08/10/13 à 09:50 - Mise à jour à 09:50

Source: Trends-Tendances

Michel Moll, ancien président de Belgacom, n'a pas violé les règles en signant et en ne communiquant pas un contrat de consultance chez Huawei, estime lundi le conseil d'administration de Belgacom.

Belgacom: Michel Moll n'a pas violé les règles dans le cadre de sa consultance chez Huawei

© Reuters

Le conseil d'administration estime également "qu'il n'y a pas d'indication que la société aurait subi des dommages ou que les intérêts de la société auraient été mis en jeu". Michel Moll, le président ad interim du conseil d'administration de Belgacom et qui était par ailleurs conseiller stratégique pour la société chinoise Huawei, soupçonnée d'espionnage, exerce différents mandats qui pourraient créer de potentiels conflits d'intérêts, avait révélé l'hebdomadaire Marianne.
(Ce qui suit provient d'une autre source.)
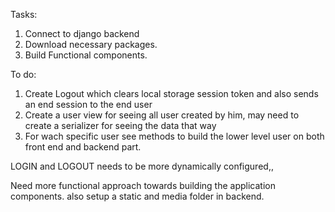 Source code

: Tasks:
1. Connect to django backend 
2. Download necessary packages.
3. Build Functional components.

To do:
1. Create Logout which clears local storage session token and also sends an end session to the end user
2. Create a user view for seeing all user created by him, may need to create a serializer for seeing the data that way
3. For wach specific user see methods to build the lower level user on both front end and backend part.

LOGIN and LOGOUT needs to be more dynamically configured,,

Need more functional approach towards building the application components.
also setup a static and media folder in backend. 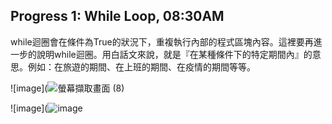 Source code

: ## Progress 1: While Loop, 08:30AM 

while迴圈會在條件為True的狀況下，重複執行內部的程式區塊內容。這裡要再進一步的說明while迴圈。用白話文來說，就是『在某種條件下的特定期間內』的意思。例如：在旅遊的期間、在上班的期間、在疫情的期間等等。

![image](![螢幕擷取畫面 (8)](https://github.com/hysine/U1114171022/assets/162242570/185ddd6a-a557-4d6f-ab64-b1fac4604d51)

![image](![image](https://github.com/hysine/U1114171022/assets/162242570/7e8d0f3d-1fd6-4b91-855a-37dff5dea326)

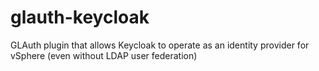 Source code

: # glauth-keycloak

GLAuth plugin that allows Keycloak to operate as an identity provider
for vSphere (even without LDAP user federation)
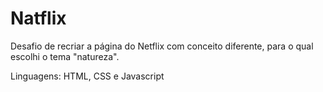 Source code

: # Natflix

Desafio de recriar a página do Netflix com conceito diferente, para o qual escolhi o tema "natureza".

Linguagens: HTML, CSS e Javascript
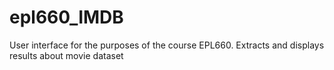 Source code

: # epl660_IMDB
User interface for the purposes of the course EPL660. Extracts and displays results about movie dataset
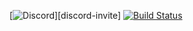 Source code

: [![Discord](https://discordapp.com/api/guilds/335535819152687105/widget.png?style=shield)][discord-invite]
[![Build Status](https://travis-ci.com/swvn9/VoteBot.svg?token=vAm5eMgKJyHNsyMFxzZf&branch=master)](https://travis-ci.com/swvn9/VoteBot)
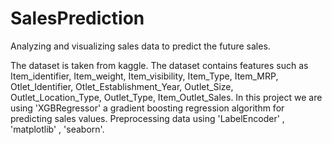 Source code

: # SalesPrediction
Analyzing and visualizing sales data to predict the future sales.

The dataset is taken from kaggle. 
The dataset contains features such as Item_identifier, Item_weight, Item_visibility, Item_Type, Item_MRP, Otlet_Identifier, Otlet_Establishment_Year, Outlet_Size, Outlet_Location_Type, Outlet_Type, Item_Outlet_Sales.
In this project we are using 'XGBRegressor' a gradient boosting regression algorithm for predicting sales values.
Preprocessing data using 'LabelEncoder' , 'matplotlib' , 'seaborn'.

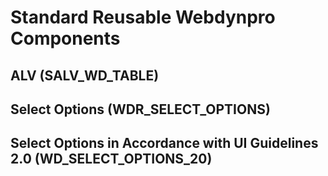 # Standard Reusable Webdynpro Components

## ALV (SALV_WD_TABLE)

## Select Options (WDR_SELECT_OPTIONS)

## Select Options in Accordance with UI Guidelines 2.0 (WD_SELECT_OPTIONS_20) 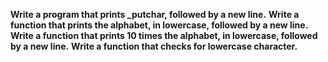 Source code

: **Write a program that prints _putchar, followed by a new line.**
**Write a function that prints the alphabet, in lowercase, followed by a new line.**
**Write a function that prints 10 times the alphabet, in lowercase, followed by a new line.**
**Write a function that checks for lowercase character.**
"Le conseil d'administration insiste sur le fait que le respect des règles de bonne gouvernance reste de la responsabilité individuelle de chaque membre du conseil. Dans les prochains mois, le conseil d'administration examinera la manière de renforcer encore plus celles-ci. Le conseil d'administration proposera un dialogue avec l'ensemble des actionnaires sur cette question", ajoute Belgacom.

Le ministre des Entreprises publiques Jean-Pascal Labille déclare avoir pris connaissance "qu'au cours de sa réunion de ce lundi, le conseil d'administration de Belgacom avait examiné l'étude juridique visant à s'assurer que les activités de M. Moll au sein de Huawei ne contreviennent pas aux dispositions prévues dans la loi de 1991 relative aux entreprises publiques, à celles du Code des sociétés ainsi qu'aux règles de bonne gouvernance internes à Belgacom". "Selon cette étude, le rôle de consultant stratégique de M. Moll auprès de l'entreprise Huawei ne semble pas contrevenir à la loi", commente-t-il.

Jean-Pascal Labille note néanmoins qu'un problème de gouvernance demeure. Il annonce vouloir renforcer de manière générale la bonne gouvernance "sans délai". Il entend clarifier la nature et la portée des incompatibilités par le biais d'une révision des règles édictées dans la loi de 1991.